Charlie Sykes, right, with Republican Ted Cruz. Photograph: Tannen Maury/EPA

Yet, listen to the jeering tone and cocksure ignorance of modern debate for a while, and think again. When Sykes talks about there being no way for the truth to break through alternative media reality, he is describing a world where people are so alienated from each other they cannot accept the good faith of an opponent who produces a discomforting argument. You can see the alienation in the T-shirts worn by Labour supporters announcing with pride that they’ve “never kissed a Tory”. They are not alone in their sexual taboos. In the 21st century, the idea of love crossing a political divide revolts partisans everywhere. In 1960 just 5% of Americans said they would be upset if their child married a supporter of a rival political party. By 2010, that number stood at 40%.

In a research paper published in the American Journal of Political Science, Yphtach Lelkes, Gaurav Sood and Shanto Iyengar found depressing proof that the web is fuelling segregation. The rollout of broadband in the US allowed them to conduct a controlled experiment. Access to new broadband services varied wildly because each state had different “rights of way” laws governing the use of the conduits, trenches and towers broadband providers need. The researchers matched the attitudes of those who did and did not have broadband with data on partisan hostility from studies of voters beliefs in the 2004 and 2008 presidential elections.

Greater use of the web ensured that an admirer of Jon Stewart would think that conservatives were not just mistaken but stupid, or a viewer of Fox News would work on the assumption that liberals were wicked. Both sides could dismiss uncomfortable facts as lies. Both sides allowed their politics to become so bound up with their identity, opposing arguments felt almost as if they were physical assaults. As the authors put it in a separate paper: “Partisans discriminate against opposing partisans to a degree that exceeds discrimination based on race.”

Broadband access was worth studying because the better your connection the longer you spend online. Optimists might have hoped we would take the opportunity of fast broadband to read more widely, and challenge more preconceptions. Not a bit of it. The better the access to the web many enjoyed, the more they clung to their own kind. The longer they stayed online, the more they turned for comfort to ideologues who shared their ideology. Most use broadband to access entertainment from pornography to Game of Thrones, of course – assuming that is a distinction with a difference. But you do not have to live deep in an ideological silo to be affected. One study of voting behaviour estimated that watching a mere four minutes of Fox News a week was enough to increase the odds of an American voting for a conservative candidate.

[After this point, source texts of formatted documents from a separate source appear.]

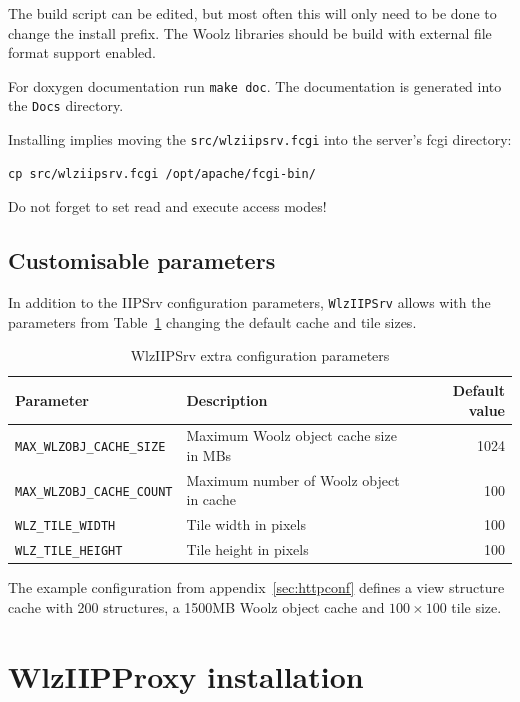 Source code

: \documentclass[11pt]{article}
\begin{document}
The build script can be edited, but most often this will only
need to be done to change the install prefix.
The Woolz libraries should be build with external file format support
enabled.

For doxygen documentation run \texttt{make doc}.
The documentation is generated into the \texttt{Docs} directory.

Installing implies moving the \texttt{src/wlziipsrv.fcgi} into the server's
fcgi directory:
\begin{verbatim}
cp src/wlziipsrv.fcgi /opt/apache/fcgi-bin/
\end{verbatim}
Do not forget to set read and execute access modes!

\subsection{Customisable parameters}
\label{sec:custom_param}
In addition to the IIPSrv \cite[p.25]{IIPSRV097} configuration parameters, \texttt{WlzIIPSrv} allows with the  parameters from Table~\ref{tab:parameters} changing the default cache and tile sizes.

\begin{table}[!htbp]
\centering
\begin{tabular}{|l|p{}|r|}
\hline
\textbf{Parameter}          & \textbf{Description}                        & \textbf{Default value} \\
\hline
\texttt{MAX\_WLZOBJ\_CACHE\_SIZE}        & Maximum Woolz object cache size in MBs               & 1024 \\
\texttt{MAX\_WLZOBJ\_CACHE\_COUNT}	 & Maximum number of Woolz object in cache		& 100 \\
\texttt{WLZ\_TILE\_WIDTH}                & Tile width in pixels                                 & 100  \\
\texttt{WLZ\_TILE\_HEIGHT}               & Tile height in pixels                                & 100  \\
\hline
\end{tabular}
\caption{WlzIIPSrv extra configuration parameters}
\label{tab:parameters}
\end{table}

The example configuration from appendix~\ref{sec:httpconf} defines a view
structure cache with 200 structures, a 1500MB Woolz object cache
and $100\times100$ tile size.

\section{WlzIIPProxy installation}
\label{sec:fcgi:install}
\end{document}
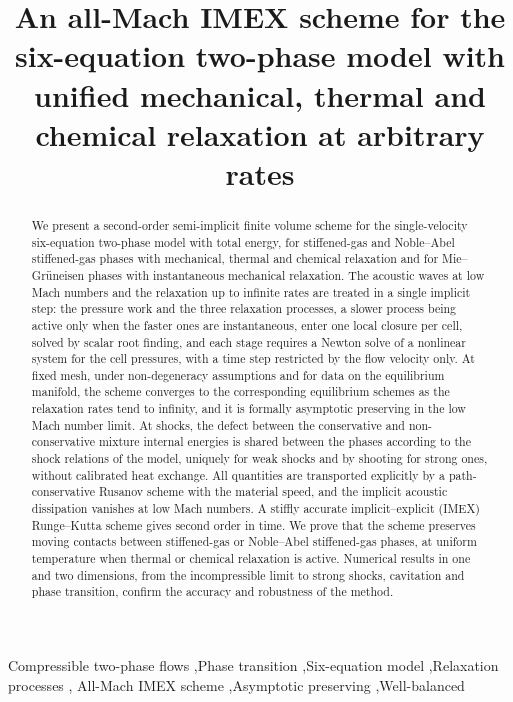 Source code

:\documentclass[preprint,12pt]{elsarticle}
\begin{document}
\begin{frontmatter}
\title{An all-Mach IMEX scheme for the six-equation two-phase model with unified mechanical, thermal and chemical relaxation at arbitrary rates}
\begin{abstract}
We present a second-order semi-implicit finite volume scheme for the single-velocity six-equation two-phase model
with total energy, for stiffened-gas and Noble--Abel stiffened-gas phases with mechanical, thermal and chemical
relaxation and for Mie--Gr\"uneisen phases with instantaneous mechanical relaxation. The acoustic waves at low Mach
numbers and the relaxation up to infinite rates are treated in a single implicit step: the pressure work and the three
relaxation processes, a slower process being active only when the faster ones are instantaneous, enter one local
closure per cell, solved by scalar root finding, and each stage requires a Newton solve of a nonlinear system for the
cell pressures, with a time step restricted by the flow velocity only. At fixed mesh, under non-degeneracy
assumptions and for data on the equilibrium manifold, the scheme converges to the corresponding equilibrium schemes as the relaxation rates tend to infinity,
and it is formally asymptotic preserving in the low Mach number limit. At shocks, the defect between the conservative
and non-conservative mixture internal energies is shared between the phases according to the shock relations of the
model, uniquely for weak shocks and by shooting for strong ones, without calibrated heat exchange. All quantities are
transported explicitly by a path-conservative Rusanov scheme with the material speed, and the implicit acoustic
dissipation vanishes at low Mach numbers. A stiffly accurate implicit--explicit (IMEX) Runge--Kutta scheme gives
second order in time. We prove that the scheme preserves moving contacts between stiffened-gas or Noble--Abel
stiffened-gas phases, at uniform temperature when thermal or chemical relaxation is active. Numerical results in one
and two dimensions, from the incompressible limit to strong shocks, cavitation and phase transition, confirm the
accuracy and robustness of the method.
\end{abstract}
\begin{keyword}
Compressible two-phase flows \sep Phase transition \sep Six-equation model \sep Relaxation processes \sep
All-Mach IMEX scheme \sep Asymptotic preserving \sep Well-balanced
\end{keyword}
\end{frontmatter}









\end{document}
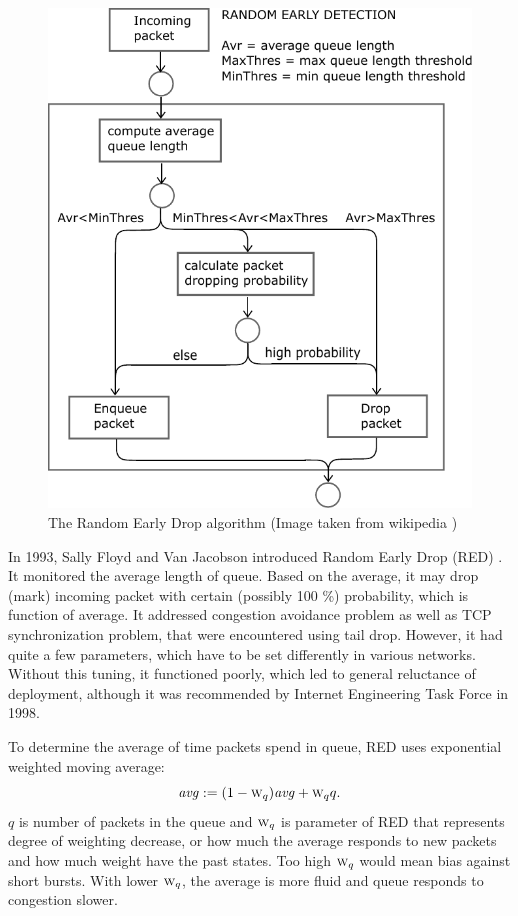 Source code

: \begin{figure}
	\centering
	\includegraphics[width=137mm]{drawings/RED}
	\caption{The Random Early Drop algorithm (Image taken from wikipedia \cite{RED:picture}) }
	
	\label{fig04:RED}
\end{figure}

In 1993, Sally Floyd and Van Jacobson introduced Random Early Drop (RED) \cite{Floyd:1993:RED:169931.169935}. It monitored the average length of queue. Based on the average, it may drop (mark) incoming packet with certain (possibly 100 \%) probability, which is function of average. It addressed congestion avoidance problem as well as TCP synchronization problem, that were encountered using tail drop. However, it had quite a few parameters, which have to be set differently in various networks. Without this tuning, it functioned poorly, which led to general reluctance of deployment, although it was recommended by Internet Engineering Task Force \cite{rfc2309} in 1998.

To determine the average of time packets spend in queue, RED uses exponential weighted moving average:
\[
\text{\emph{avg}} := (1 - \textsc{w}_q)\text{\emph{avg}}+\textsc{w}_qq.
\]
$q$ is number of packets in the queue and $\textsc{w}_q$ is parameter of RED that represents degree of weighting decrease, or how much the average responds to new packets and how much weight have the past states. Too high $\textsc{w}_q$ would mean bias against short bursts. With lower $\textsc{w}_q$, the average is more fluid and queue responds to congestion slower.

It is vulgar determinism to believe that changes in politics can be reduced to changes in technology. That does not mean they cannot accentuate pre-existing hatreds and help create new ones. As they do, we face a future of hostile tribes, screaming at each other in incomprehensible tongues; of peoples with battlefields aplenty but without common ground.

It need not be that way. An urgent, if undiscussed, reform is for governments to legislate to stop Facebook and others using their algorithms to deliver news users want to hear, rather than need to hear. More important would be a cultural reaction against the impoverishment so many supporters of the populist movements exhibit. Their inability to argue, their denial of hard evidence, their certainties, and their fanatical denunciations of sellouts, traitors and apostates speak of men and women whose souls have withered along with their minds.

They should be made to face their own inadequacies, and asked politely but repeatedly: who wants to live their life with only the echo of their own voice for company?